| EXERCISE DESCRIPTION |
A faithful copy of the data, pictures omitted, is the required answer.

| LISTED ENTRIES |

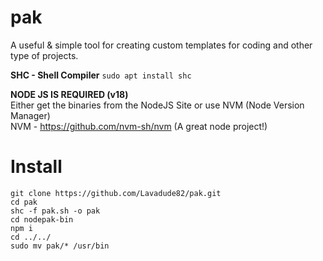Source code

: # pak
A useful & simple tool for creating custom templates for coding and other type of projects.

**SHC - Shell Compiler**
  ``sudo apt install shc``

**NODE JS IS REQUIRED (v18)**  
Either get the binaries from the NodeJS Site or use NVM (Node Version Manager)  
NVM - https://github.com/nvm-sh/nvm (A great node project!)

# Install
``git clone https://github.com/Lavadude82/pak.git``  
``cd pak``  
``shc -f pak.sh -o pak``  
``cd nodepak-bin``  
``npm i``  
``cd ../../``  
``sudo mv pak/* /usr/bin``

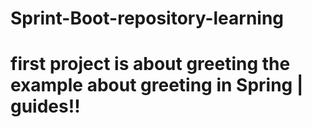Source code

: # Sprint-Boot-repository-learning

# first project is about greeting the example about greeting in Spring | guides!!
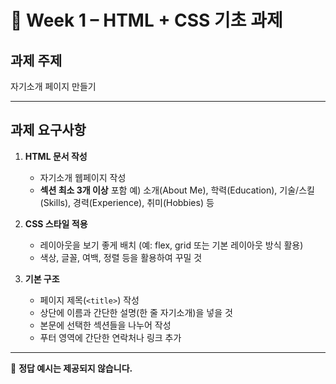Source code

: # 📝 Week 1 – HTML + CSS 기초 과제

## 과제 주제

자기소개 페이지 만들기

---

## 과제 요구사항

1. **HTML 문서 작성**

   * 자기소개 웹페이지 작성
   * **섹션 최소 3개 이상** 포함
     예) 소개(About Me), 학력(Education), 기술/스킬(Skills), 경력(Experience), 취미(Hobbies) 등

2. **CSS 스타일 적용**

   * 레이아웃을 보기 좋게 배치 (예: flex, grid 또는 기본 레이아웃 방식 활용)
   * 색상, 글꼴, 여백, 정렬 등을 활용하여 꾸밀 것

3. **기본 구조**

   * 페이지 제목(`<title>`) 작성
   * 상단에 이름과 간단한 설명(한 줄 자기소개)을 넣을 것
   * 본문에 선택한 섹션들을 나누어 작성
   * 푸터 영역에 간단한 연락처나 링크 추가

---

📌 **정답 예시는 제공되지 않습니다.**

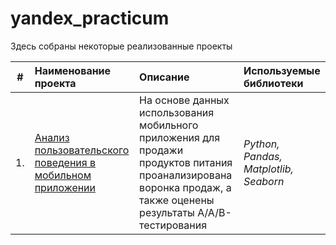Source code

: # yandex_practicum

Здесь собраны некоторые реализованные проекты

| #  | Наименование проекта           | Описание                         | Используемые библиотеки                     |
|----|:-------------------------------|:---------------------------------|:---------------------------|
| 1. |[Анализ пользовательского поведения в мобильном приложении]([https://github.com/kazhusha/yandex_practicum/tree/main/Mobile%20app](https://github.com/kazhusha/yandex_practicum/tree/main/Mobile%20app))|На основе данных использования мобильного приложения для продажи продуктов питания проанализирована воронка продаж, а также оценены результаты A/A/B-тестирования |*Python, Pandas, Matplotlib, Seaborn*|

| RESULT |
Source code

: # pak
A useful & simple tool for creating custom templates for coding and other type of projects.

**SHC - Shell Compiler**
  ``sudo apt install shc``

**NODE JS IS REQUIRED (v18)**  
Either get the binaries from the NodeJS Site or use NVM (Node Version Manager)  
NVM - https://github.com/nvm-sh/nvm (A great node project!)

# Install
``git clone https://github.com/Lavadude82/pak.git``  
``cd pak``  
``shc -f pak.sh -o pak``  
``cd nodepak-bin``  
``npm i``  
``cd ../../``  
``sudo mv pak/* /usr/bin``

Source code

: # Sprint-Boot-repository-learning

# first project is about greeting the example about greeting in Spring | guides!!
Source code

: # 📝 Week 1 – HTML + CSS 기초 과제

## 과제 주제

자기소개 페이지 만들기

---

## 과제 요구사항

1. **HTML 문서 작성**

   * 자기소개 웹페이지 작성
   * **섹션 최소 3개 이상** 포함
     예) 소개(About Me), 학력(Education), 기술/스킬(Skills), 경력(Experience), 취미(Hobbies) 등

2. **CSS 스타일 적용**

   * 레이아웃을 보기 좋게 배치 (예: flex, grid 또는 기본 레이아웃 방식 활용)
   * 색상, 글꼴, 여백, 정렬 등을 활용하여 꾸밀 것

3. **기본 구조**

   * 페이지 제목(`<title>`) 작성
   * 상단에 이름과 간단한 설명(한 줄 자기소개)을 넣을 것
   * 본문에 선택한 섹션들을 나누어 작성
   * 푸터 영역에 간단한 연락처나 링크 추가

---

📌 **정답 예시는 제공되지 않습니다.**

Source code

: # yandex_practicum

Здесь собраны некоторые реализованные проекты

| #  | Наименование проекта           | Описание                         | Используемые библиотеки                     |
|----|:-------------------------------|:---------------------------------|:---------------------------|
| 1. |[Анализ пользовательского поведения в мобильном приложении]([https://github.com/kazhusha/yandex_practicum/tree/main/Mobile%20app](https://github.com/kazhusha/yandex_practicum/tree/main/Mobile%20app))|На основе данных использования мобильного приложения для продажи продуктов питания проанализирована воронка продаж, а также оценены результаты A/A/B-тестирования |*Python, Pandas, Matplotlib, Seaborn*|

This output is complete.